Listed records —
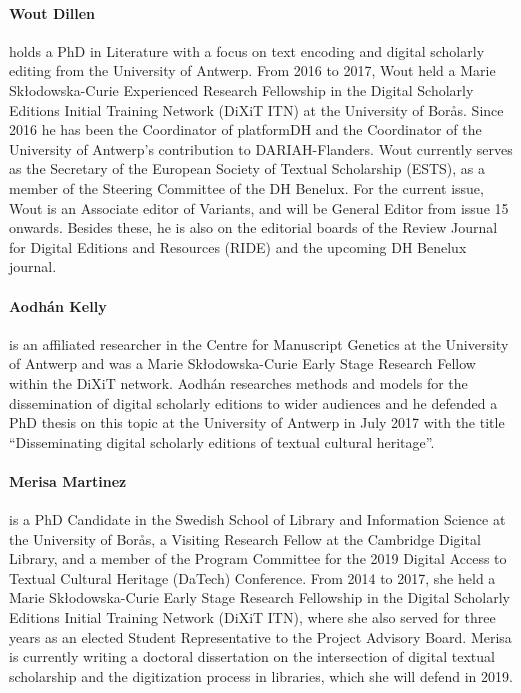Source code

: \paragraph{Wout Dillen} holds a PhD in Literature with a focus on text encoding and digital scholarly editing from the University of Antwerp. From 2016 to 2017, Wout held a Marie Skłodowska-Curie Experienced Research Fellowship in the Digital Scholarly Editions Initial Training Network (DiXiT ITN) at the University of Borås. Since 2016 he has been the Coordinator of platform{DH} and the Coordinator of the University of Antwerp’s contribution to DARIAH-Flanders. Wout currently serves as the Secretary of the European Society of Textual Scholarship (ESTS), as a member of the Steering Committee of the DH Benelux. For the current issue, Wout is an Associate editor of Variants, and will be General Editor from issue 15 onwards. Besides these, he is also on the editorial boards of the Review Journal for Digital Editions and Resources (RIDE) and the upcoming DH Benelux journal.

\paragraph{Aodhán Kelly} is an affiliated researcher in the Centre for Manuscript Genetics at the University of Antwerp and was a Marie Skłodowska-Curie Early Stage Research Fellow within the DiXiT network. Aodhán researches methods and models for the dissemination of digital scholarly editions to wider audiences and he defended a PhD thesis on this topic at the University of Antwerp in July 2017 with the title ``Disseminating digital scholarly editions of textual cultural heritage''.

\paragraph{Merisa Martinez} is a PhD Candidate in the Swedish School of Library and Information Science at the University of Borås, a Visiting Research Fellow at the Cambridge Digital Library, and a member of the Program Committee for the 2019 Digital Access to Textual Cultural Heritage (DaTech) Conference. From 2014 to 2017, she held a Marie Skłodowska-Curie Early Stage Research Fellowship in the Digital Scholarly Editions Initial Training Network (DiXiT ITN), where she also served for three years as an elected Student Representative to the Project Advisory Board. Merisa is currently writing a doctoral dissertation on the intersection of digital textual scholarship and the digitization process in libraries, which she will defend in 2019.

--

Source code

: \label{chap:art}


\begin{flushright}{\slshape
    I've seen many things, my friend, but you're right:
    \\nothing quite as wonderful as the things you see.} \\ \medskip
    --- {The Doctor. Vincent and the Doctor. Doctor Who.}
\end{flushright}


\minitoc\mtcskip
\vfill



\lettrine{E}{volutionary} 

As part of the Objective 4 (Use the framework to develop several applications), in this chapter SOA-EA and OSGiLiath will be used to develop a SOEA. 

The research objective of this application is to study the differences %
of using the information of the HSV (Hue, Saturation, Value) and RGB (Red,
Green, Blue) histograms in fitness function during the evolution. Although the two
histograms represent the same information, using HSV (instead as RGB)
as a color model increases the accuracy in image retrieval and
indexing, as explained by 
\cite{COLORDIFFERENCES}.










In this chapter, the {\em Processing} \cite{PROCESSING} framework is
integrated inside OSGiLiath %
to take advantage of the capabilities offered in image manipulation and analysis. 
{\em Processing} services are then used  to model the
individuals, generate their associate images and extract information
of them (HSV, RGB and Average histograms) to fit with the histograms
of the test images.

Exercise description —
What you give back must be the stretch above, starting at the line with "In this chapter, the" and ending at the line with "of the test images.", copied exactly.

Written answer —
In this chapter, the {\em Processing} \cite{PROCESSING} framework is
integrated inside OSGiLiath %
to take advantage of the capabilities offered in image manipulation and analysis. 
{\em Processing} services are then used  to model the
individuals, generate their associate images and extract information
of them (HSV, RGB and Average histograms) to fit with the histograms
of the test images.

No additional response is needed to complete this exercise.